Problem description:
Below are the records. Retype exactly the lines between the lines holding "# 📘 This file!" and "python visualize_churn.py", inclusive.

[Material to process]

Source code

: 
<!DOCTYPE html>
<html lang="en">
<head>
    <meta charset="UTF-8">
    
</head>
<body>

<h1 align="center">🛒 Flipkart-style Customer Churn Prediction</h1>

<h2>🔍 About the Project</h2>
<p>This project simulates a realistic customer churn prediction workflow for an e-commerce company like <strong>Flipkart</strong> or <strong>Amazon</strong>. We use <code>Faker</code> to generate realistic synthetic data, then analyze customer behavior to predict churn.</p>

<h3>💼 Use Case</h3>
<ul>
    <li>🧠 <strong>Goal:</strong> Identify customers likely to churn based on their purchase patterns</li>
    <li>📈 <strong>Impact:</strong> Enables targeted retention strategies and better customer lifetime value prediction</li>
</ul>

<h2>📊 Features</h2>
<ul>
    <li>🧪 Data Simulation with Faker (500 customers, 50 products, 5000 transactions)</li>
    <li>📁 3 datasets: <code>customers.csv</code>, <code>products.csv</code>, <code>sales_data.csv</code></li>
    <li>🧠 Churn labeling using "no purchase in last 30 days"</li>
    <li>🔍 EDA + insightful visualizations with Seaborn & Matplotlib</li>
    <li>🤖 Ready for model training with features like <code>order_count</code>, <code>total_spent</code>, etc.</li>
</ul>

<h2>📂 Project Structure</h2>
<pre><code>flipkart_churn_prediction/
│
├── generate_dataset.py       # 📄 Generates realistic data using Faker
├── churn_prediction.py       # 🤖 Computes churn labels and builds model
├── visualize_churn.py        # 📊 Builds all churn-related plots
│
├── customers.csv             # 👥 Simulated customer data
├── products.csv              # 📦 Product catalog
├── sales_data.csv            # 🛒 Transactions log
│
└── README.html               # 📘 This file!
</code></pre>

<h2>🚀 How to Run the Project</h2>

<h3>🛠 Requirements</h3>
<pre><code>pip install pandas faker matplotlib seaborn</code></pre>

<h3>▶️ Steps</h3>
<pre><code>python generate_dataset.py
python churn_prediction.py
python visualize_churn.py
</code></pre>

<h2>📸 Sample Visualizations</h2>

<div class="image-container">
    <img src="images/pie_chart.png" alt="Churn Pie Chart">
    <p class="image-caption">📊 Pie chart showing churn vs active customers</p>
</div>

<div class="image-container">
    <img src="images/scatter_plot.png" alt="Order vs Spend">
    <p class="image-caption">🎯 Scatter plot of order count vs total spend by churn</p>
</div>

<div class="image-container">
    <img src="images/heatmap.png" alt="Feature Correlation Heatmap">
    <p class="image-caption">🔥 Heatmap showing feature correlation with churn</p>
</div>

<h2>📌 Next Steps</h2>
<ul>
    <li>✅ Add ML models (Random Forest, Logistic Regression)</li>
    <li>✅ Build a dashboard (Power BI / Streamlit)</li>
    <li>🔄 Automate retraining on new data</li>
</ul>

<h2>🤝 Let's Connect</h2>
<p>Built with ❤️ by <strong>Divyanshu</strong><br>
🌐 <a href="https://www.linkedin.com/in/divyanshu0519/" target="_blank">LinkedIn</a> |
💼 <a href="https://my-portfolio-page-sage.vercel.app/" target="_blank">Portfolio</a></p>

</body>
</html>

[/Material to process]

Solution to this task:
└── README.html               # 📘 This file!
</code></pre>

<h2>🚀 How to Run the Project</h2>

<h3>🛠 Requirements</h3>
<pre><code>pip install pandas faker matplotlib seaborn</code></pre>

<h3>▶️ Steps</h3>
<pre><code>python generate_dataset.py
python churn_prediction.py
python visualize_churn.py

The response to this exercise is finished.